PROBLEM.
Using the records below, locate all lines containing "informations" and return them.

Items from a dataset:
----------

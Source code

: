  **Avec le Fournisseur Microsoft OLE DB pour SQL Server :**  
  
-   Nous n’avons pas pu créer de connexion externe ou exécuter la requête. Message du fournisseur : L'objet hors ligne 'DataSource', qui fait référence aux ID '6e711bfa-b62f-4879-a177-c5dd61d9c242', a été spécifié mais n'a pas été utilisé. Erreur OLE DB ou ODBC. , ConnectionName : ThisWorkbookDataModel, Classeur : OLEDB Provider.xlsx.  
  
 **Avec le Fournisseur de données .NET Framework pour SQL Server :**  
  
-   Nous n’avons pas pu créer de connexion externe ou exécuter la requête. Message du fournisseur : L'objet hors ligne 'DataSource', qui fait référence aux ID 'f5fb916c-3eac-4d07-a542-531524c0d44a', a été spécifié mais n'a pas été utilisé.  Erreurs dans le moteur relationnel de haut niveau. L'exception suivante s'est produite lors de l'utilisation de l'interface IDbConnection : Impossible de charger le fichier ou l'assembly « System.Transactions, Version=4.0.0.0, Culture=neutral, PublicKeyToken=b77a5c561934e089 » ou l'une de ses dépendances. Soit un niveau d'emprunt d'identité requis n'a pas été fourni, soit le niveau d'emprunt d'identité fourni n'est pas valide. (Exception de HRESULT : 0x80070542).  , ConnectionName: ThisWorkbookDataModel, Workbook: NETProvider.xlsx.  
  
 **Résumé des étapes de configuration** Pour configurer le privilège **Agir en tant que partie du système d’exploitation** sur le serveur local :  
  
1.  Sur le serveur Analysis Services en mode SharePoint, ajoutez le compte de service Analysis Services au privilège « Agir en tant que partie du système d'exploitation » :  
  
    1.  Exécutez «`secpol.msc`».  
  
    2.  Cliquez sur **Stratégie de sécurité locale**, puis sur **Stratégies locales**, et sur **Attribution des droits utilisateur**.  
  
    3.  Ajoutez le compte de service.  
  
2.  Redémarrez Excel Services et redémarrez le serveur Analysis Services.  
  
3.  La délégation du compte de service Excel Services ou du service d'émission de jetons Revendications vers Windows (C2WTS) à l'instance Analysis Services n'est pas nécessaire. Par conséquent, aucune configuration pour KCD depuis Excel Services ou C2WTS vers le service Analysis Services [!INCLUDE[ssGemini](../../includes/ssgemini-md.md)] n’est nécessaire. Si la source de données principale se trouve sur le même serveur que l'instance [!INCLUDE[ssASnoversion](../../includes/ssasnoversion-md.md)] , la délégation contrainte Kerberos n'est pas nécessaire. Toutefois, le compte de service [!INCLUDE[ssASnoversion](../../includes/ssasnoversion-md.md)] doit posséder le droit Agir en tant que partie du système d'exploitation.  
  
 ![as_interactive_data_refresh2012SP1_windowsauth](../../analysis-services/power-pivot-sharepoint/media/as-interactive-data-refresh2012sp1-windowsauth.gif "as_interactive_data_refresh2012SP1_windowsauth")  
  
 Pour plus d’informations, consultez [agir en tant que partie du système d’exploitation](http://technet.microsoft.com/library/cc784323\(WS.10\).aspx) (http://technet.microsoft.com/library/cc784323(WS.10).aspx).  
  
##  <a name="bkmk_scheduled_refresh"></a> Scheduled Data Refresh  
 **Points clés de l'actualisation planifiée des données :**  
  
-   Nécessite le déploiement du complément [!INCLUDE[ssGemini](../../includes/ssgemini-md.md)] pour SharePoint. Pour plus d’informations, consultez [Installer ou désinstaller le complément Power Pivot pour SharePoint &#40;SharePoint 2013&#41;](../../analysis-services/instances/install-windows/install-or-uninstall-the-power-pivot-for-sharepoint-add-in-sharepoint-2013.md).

----------

EXERCISE SOLUTION.
 Pour plus d’informations, consultez [agir en tant que partie du système d’exploitation](http://technet.microsoft.com/library/cc784323\(WS.10\).aspx) (http://technet.microsoft.com/library/cc784323(WS.10).aspx).  
-   Nécessite le déploiement du complément [!INCLUDE[ssGemini](../../includes/ssgemini-md.md)] pour SharePoint. Pour plus d’informations, consultez [Installer ou désinstaller le complément Power Pivot pour SharePoint &#40;SharePoint 2013&#41;](../../analysis-services/instances/install-windows/install-or-uninstall-the-power-pivot-for-sharepoint-add-in-sharepoint-2013.md).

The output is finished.